FIG. 10 is a partial vertical cross-sectional view of a conventional electronic component.

[Explanation of symbols]

 P, P'Electronic parts 1,1A-1G Magnetic core 11,11A-11E Inner peripheral part 12,12A, 12B Outer peripheral part 13 Side peripheral part 14-17,14B-17B Ridge area 2,2A-2G Resin layer 30 Winding

 ─────────────────────────────────────────────────── ─── Continuation of the front page (72) Inventor Tamotsu Saito 6-16-20 Ueno, Taito-ku, Tokyo Within Taiyo Denki Co., Ltd. (72) Inventor Kaisuke Daisuke 6-16-16 Ueno, Taito-ku, Tokyo No. 20 Taiyo Electric Co., Ltd.

Claims (5)

[Claims] 1. A magnetic core formed of a ferrite material or the like, which is used for electronic parts such as a chip inductor by winding a conductive wire around the outer periphery thereof, and a resin material or the like is provided in a convex outward ridgeline region of the magnetic core.

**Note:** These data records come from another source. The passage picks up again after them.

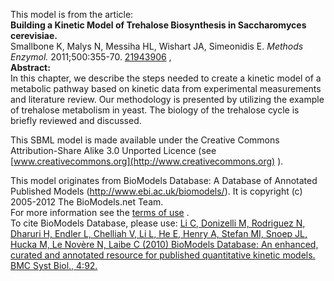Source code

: 

This model is from the article:  
**Building a Kinetic Model of Trehalose Biosynthesis in Saccharomyces cerevisiae.**   
Smallbone K, Malys N, Messiha HL, Wishart JA, Simeonidis E. _Methods Enzymol._
2011;500:355-70. [21943906](http://www.ncbi.nlm.nih.gov/pubmed/21943906) ,  
**Abstract:**   
In this chapter, we describe the steps needed to create a kinetic model of a
metabolic pathway based on kinetic data from experimental measurements and
literature review. Our methodology is presented by utilizing the example of
trehalose metabolism in yeast. The biology of the trehalose cycle is briefly
reviewed and discussed.

This SBML model is made available under the Creative Commons Attribution-Share
Alike 3.0 Unported Licence (see
[www.creativecommons.org](http://www.creativecommons.org) ).

This model originates from BioModels Database: A Database of Annotated
Published Models (http://www.ebi.ac.uk/biomodels/). It is copyright (c)
2005-2012 The BioModels.net Team.  
For more information see the [terms of
use](http://www.ebi.ac.uk/biomodels/legal.html) .  
To cite BioModels Database, please use: [Li C, Donizelli M, Rodriguez N,
Dharuri H, Endler L, Chelliah V, Li L, He E, Henry A, Stefan MI, Snoep JL,
Hucka M, Le Novère N, Laibe C (2010) BioModels Database: An enhanced, curated
and annotated resource for published quantitative kinetic models. BMC Syst
Biol., 4:92.](http://www.ncbi.nlm.nih.gov/pubmed/20587024)

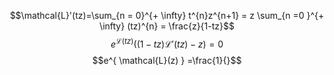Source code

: $$\mathcal{L}'(tz)=\sum_{n = 0}^{+ \infty} t^{n}z^{n+1} = z \sum_{n =0 }^{+ \infty} (tz)^{n} = \frac{z}{1-tz}$$
$$e^{ \mathcal{L}(tz) }((1-tz)\mathcal{L}'(tz)-z) = 0$$
$$e^{ \mathcal{L}(z) } =\frac{1}{}$$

A magnetic core for electronic parts, which is formed with a protruding arc-shaped insulating part. 2. The magnetic core for electronic parts according to claim 1, wherein at least a part of the outer periphery is covered with a thin insulating layer such as a resin material. 3. The unevenness of the outer surface of the insulating layer is from 10 to 10.
The magnetic core for electronic parts according to claim 1, wherein a resin material having an unevenness of 100 μm is formed. 4. The magnetic core for an electronic component according to claim 1, wherein a convex arcuate insulating portion made of a resin material or the like is formed in a convex ridgeline region. 5. The magnetic core for an electronic component according to claim 1, wherein an insulating portion having a concave portion and a thin portion made of a resin material or the like is formed on the outer periphery.